Dans cette vision, le Darfour est le théâtre d’une opposition entre les « méchants » arabes et les « gentils» Africains, et non pas d’une épreuve de force plus complexe pour la terre et l’eau.
Bien souvent, les agences ne prennent pas conscience de leur propre impact : plusieurs chercheurs ont affirmé que l’aide humanitaire a contribué à prolonger la guerre du Biafra qui a secoué le Nigeria dans les années 1960 – ce conflit aurait fait un million de morts, en grande partie à cause de la malnutrition. Bien sûr, prendre du recul est une chose fantastique, mais M. Smillie, qui se trouvait sur place à l’époque, indique que plusieurs ONG avaient conscience de cette dynamique.
Selon l’auteur, l’une des leçons les plus importantes est que l’instrumentalisation de l’aide ne permet généralement pas aux manipulateurs d’obtenir ce qu’ils veulent. « L’idée selon laquelle l’aide est un multiplicateur de force est peut-être erronée », a indiqué M. Smillie. Des études ont en effet montré que l’aide humanitaire distribuée en Iraq et en Afghanistan n’a pas permis de gagner les cœurs et les esprits des habitants. Son inefficacité devrait peut-être constituer une incitation à relâcher la pression.
Alors que les puissances occidentales sont sur le déclin et que les pays secoués par les crises commencent à affirmer leur droit à contrôler la réponse aux crises, de nouvelles dynamiques vont apparaitre.
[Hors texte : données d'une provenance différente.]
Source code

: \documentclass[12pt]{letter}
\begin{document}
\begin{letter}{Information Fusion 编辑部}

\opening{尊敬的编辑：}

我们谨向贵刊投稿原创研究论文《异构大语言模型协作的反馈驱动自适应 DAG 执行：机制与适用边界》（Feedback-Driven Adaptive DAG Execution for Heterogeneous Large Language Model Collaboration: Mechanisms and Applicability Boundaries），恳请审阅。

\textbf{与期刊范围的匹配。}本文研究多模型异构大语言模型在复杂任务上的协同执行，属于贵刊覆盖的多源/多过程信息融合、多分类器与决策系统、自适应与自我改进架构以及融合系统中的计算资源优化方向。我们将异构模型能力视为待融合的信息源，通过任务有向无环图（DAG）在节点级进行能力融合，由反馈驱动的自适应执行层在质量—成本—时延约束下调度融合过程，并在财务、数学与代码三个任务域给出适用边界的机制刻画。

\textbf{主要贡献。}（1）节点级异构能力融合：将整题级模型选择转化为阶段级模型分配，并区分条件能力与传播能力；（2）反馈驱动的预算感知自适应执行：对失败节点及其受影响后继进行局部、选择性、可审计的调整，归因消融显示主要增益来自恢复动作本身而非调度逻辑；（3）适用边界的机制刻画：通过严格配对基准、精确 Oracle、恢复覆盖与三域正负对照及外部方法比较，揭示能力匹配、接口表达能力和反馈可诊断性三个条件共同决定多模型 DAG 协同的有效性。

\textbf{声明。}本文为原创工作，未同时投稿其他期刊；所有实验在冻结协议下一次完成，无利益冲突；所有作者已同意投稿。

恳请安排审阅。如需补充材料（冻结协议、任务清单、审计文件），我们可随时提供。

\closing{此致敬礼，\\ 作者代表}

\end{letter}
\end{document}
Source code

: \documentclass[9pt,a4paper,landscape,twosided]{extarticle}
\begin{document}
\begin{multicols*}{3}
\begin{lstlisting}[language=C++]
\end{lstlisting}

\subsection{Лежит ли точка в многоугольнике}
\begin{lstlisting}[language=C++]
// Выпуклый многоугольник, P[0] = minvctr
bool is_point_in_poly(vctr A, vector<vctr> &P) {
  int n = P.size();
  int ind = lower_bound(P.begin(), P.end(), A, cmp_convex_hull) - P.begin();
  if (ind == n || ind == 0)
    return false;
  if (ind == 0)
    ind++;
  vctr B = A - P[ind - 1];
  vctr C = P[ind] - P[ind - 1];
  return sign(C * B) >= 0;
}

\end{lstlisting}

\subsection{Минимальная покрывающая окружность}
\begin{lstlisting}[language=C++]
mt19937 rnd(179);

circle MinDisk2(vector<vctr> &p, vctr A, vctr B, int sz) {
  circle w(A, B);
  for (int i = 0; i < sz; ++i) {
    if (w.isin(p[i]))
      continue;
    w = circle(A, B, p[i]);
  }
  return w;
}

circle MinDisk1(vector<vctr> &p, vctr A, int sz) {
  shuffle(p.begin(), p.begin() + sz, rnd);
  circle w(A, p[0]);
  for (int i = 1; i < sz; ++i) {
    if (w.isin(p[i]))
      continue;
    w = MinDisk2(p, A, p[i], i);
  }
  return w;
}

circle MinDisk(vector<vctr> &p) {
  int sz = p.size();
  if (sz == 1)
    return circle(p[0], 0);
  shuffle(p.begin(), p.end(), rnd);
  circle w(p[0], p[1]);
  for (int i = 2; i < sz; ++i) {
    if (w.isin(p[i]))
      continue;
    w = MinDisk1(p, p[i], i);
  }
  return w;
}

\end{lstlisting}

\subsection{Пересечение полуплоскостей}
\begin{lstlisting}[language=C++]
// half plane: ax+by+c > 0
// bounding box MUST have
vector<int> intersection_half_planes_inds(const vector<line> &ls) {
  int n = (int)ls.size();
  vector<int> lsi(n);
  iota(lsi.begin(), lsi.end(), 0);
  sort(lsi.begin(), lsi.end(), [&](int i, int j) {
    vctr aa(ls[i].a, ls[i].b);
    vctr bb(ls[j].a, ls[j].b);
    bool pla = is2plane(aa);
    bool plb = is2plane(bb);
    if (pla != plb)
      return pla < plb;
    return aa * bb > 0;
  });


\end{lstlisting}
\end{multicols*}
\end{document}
M. Donini a cité l’exemple du Sri Lanka : Mahinda Rajapakse, qui dirige le pays, a utilisé la guerre contre le terrorisme et la rhétorique de la souveraineté pour justifier le recours à la force lors du soulèvement tamoul à son arrivée au pouvoir en 2005 ; il s’est montré plus habile que les acteurs humanitaires et les a réprimés.
La lecture de ce livre, qui met en lumière de nombreux problèmes et propose peu de solutions, peut se révéler déprimante. Mais M. Donini a mis l’accent sur un dernier point : « Ce livre se concentre sur les points négatifs – nous souhaitions décoder l’instrumentalisation. Mais il ne faut pas oublier tous les points positifs… L’entreprise humanitaire a beaucoup de points positifs ».